If we look at the new markets for biometrics, we also saw some positive progress during the quarter. We entered into new partnership with G+ D. And this means, as I said earlier, we have active partnerships now with all top 3 card producers. We also received our first volume order for T-Shape sensor mobile -- module outside of the payments area. And finally, we announced that we are supporting MeReal in their latest order of biometric payment cards that will reach the market in 2020.

Next slide, please. So let me summarize before handing over to our CFO, Per Sundqvist.

We are proud that our FPC1511 sensor is used in 2 smartphone models from Samsung. Now it is a normal case and we need to fight for every order. We recorded good sales and volumes in -- via mobile while revenue in other areas was weaker this quarter. We launched a new capacitive sensor generation, FPC1520. Our ambition of capturing a significant share of the in-display market remains, but we have no design wins yet.

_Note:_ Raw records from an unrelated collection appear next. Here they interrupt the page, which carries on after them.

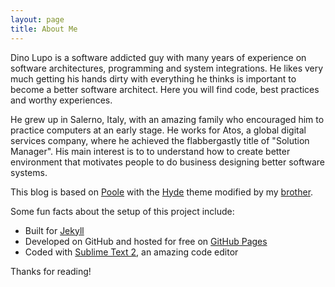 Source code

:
 ```yaml
---
layout: page
title: About Me
---
```


<p class="message">
  Dino Lupo is a software addicted guy with many years of experience on software architectures, programming and system integrations. He likes very much getting his hands dirty with everything he thinks is important to become a better software architect. Here you will find code, best practices and worthy experiences.
</p>

He grew up in Salerno, Italy, with an amazing family who encouraged him to practice computers at an early stage. 
He works for Atos, a global digital services company, where he achieved the flabbergastly title of "Solution Manager".
His main interest is to to understand how to create better environment that motivates people to do business designing better software systems.  


This blog is based on [Poole](https://github.com/poole/poole) with the [Hyde](http://hyde.getpoole.com) theme modified by my [brother](http://www.needanamemusic.com/site/).


Some fun facts about the setup of this project include:

* Built for [Jekyll](http://jekyllrb.com)
* Developed on GitHub and hosted for free on [GitHub Pages](https://pages.github.com)
* Coded with [Sublime Text 2](http://sublimetext.com), an amazing code editor

Thanks for reading!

Let me also mention that we recently launched our touchless 2.0 platform, combining the convenience of face recognition with the security of iris. In October, we also launched -- announced the launch of a unique fingerprint authentication module, FPC BM-Lite. This is especially designed for physical and logical access devices and applications such as smart door locks, padlocks, FIDO tokens, crypto wallets and more. This is an all-in-one module containing all components you need: hardware, software and algorithm, ready to be integrated out of the box.

We saw some positive progress also in the biometric payments card area. We announced a partnership with G+ D for a T-Shape sensor, and this card is already used in market trial in France conducted by Crédit Agricole. And we came a step closer to full card certifications since Mastercard certified NXP's module for biometric payment cards, which incorporates Fingerprints' T-Shape sensor module. As I said earlier, it is important to get the full card certified for the banks to actually move into real rollouts.

With that, I would like to hand over to our CFO, Per Sundqvist.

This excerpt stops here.